**PROBLEM TO WORK ON**. An exact restatement of every record is required.

Collected data:
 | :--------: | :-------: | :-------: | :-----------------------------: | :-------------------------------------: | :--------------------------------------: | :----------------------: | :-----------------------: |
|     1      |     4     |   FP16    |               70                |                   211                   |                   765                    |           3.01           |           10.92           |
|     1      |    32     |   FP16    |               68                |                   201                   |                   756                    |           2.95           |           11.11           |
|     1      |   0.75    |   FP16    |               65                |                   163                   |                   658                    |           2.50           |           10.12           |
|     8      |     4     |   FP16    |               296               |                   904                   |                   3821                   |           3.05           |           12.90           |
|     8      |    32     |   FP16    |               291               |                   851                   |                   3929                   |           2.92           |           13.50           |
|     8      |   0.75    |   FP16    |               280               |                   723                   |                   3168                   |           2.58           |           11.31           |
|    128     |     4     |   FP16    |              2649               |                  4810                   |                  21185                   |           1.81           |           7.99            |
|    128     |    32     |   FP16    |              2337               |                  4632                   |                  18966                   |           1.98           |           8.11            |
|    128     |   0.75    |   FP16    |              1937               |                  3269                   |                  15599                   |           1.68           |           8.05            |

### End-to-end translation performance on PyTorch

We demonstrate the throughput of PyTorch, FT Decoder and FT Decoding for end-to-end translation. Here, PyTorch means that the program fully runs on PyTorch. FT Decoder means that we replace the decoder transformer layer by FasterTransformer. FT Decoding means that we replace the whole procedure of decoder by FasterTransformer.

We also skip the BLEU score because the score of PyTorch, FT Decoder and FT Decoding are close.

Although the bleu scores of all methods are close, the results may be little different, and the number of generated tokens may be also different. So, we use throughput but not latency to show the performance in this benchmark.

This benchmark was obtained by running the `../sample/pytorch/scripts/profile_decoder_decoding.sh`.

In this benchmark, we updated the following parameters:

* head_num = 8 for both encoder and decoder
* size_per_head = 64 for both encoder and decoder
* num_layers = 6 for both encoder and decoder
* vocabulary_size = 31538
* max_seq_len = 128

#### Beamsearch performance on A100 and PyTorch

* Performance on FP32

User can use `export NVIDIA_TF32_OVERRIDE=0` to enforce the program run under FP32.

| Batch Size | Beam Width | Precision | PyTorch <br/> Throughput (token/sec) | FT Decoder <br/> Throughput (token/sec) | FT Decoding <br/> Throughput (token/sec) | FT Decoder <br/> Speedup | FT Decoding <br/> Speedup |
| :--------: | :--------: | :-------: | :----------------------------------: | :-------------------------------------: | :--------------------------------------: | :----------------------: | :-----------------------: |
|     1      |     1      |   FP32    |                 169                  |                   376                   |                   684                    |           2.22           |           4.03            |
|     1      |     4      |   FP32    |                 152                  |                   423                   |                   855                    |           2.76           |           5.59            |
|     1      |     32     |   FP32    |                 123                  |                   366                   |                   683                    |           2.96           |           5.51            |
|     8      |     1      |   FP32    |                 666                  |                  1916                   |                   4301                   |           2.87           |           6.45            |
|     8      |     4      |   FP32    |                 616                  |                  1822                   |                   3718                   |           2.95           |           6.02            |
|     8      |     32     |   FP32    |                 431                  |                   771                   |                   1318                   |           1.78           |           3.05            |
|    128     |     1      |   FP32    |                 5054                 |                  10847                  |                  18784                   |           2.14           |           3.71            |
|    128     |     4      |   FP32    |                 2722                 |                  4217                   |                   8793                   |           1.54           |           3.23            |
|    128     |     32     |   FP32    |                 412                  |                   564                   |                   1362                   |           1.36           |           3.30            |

**YOUR SOLUTION**.
 | :--------: | :-------: | :-------: | :-----------------------------: | :-------------------------------------: | :--------------------------------------: | :----------------------: | :-----------------------: |
|     1      |     4     |   FP16    |               70                |                   211                   |                   765                    |           3.01           |           10.92           |
|     1      |    32     |   FP16    |               68                |                   201                   |                   756                    |           2.95           |           11.11           |
|     1      |   0.75    |   FP16    |               65                |                   163                   |                   658                    |           2.50           |           10.12           |
|     8      |     4     |   FP16    |               296               |                   904                   |                   3821                   |           3.05           |           12.90           |
|     8      |    32     |   FP16    |               291               |                   851                   |                   3929                   |           2.92           |           13.50           |
|     8      |   0.75    |   FP16    |               280               |                   723                   |                   3168                   |           2.58           |           11.31           |
|    128     |     4     |   FP16    |              2649               |                  4810                   |                  21185                   |           1.81           |           7.99            |
|    128     |    32     |   FP16    |              2337               |                  4632                   |                  18966                   |           1.98           |           8.11            |
|    128     |   0.75    |   FP16    |              1937               |                  3269                   |                  15599                   |           1.68           |           8.05            |

### End-to-end translation performance on PyTorch

We demonstrate the throughput of PyTorch, FT Decoder and FT Decoding for end-to-end translation. Here, PyTorch means that the program fully runs on PyTorch. FT Decoder means that we replace the decoder transformer layer by FasterTransformer. FT Decoding means that we replace the whole procedure of decoder by FasterTransformer.

We also skip the BLEU score because the score of PyTorch, FT Decoder and FT Decoding are close.

Although the bleu scores of all methods are close, the results may be little different, and the number of generated tokens may be also different. So, we use throughput but not latency to show the performance in this benchmark.

This benchmark was obtained by running the `../sample/pytorch/scripts/profile_decoder_decoding.sh`.

In this benchmark, we updated the following parameters:

* head_num = 8 for both encoder and decoder
* size_per_head = 64 for both encoder and decoder
* num_layers = 6 for both encoder and decoder
* vocabulary_size = 31538
* max_seq_len = 128

#### Beamsearch performance on A100 and PyTorch

* Performance on FP32

User can use `export NVIDIA_TF32_OVERRIDE=0` to enforce the program run under FP32.

| Batch Size | Beam Width | Precision | PyTorch <br/> Throughput (token/sec) | FT Decoder <br/> Throughput (token/sec) | FT Decoding <br/> Throughput (token/sec) | FT Decoder <br/> Speedup | FT Decoding <br/> Speedup |
| :--------: | :--------: | :-------: | :----------------------------------: | :-------------------------------------: | :--------------------------------------: | :----------------------: | :-----------------------: |
|     1      |     1      |   FP32    |                 169                  |                   376                   |                   684                    |           2.22           |           4.03            |
|     1      |     4      |   FP32    |                 152                  |                   423                   |                   855                    |           2.76           |           5.59            |
|     1      |     32     |   FP32    |                 123                  |                   366                   |                   683                    |           2.96           |           5.51            |
|     8      |     1      |   FP32    |                 666                  |                  1916                   |                   4301                   |           2.87           |           6.45            |
|     8      |     4      |   FP32    |                 616                  |                  1822                   |                   3718                   |           2.95           |           6.02            |
|     8      |     32     |   FP32    |                 431                  |                   771                   |                   1318                   |           1.78           |           3.05            |
|    128     |     1      |   FP32    |                 5054                 |                  10847                  |                  18784                   |           2.14           |           3.71            |
|    128     |     4      |   FP32    |                 2722                 |                  4217                   |                   8793                   |           1.54           |           3.23            |
|    128     |     32     |   FP32    |                 412                  |                   564                   |                   1362                   |           1.36           |           3.30            |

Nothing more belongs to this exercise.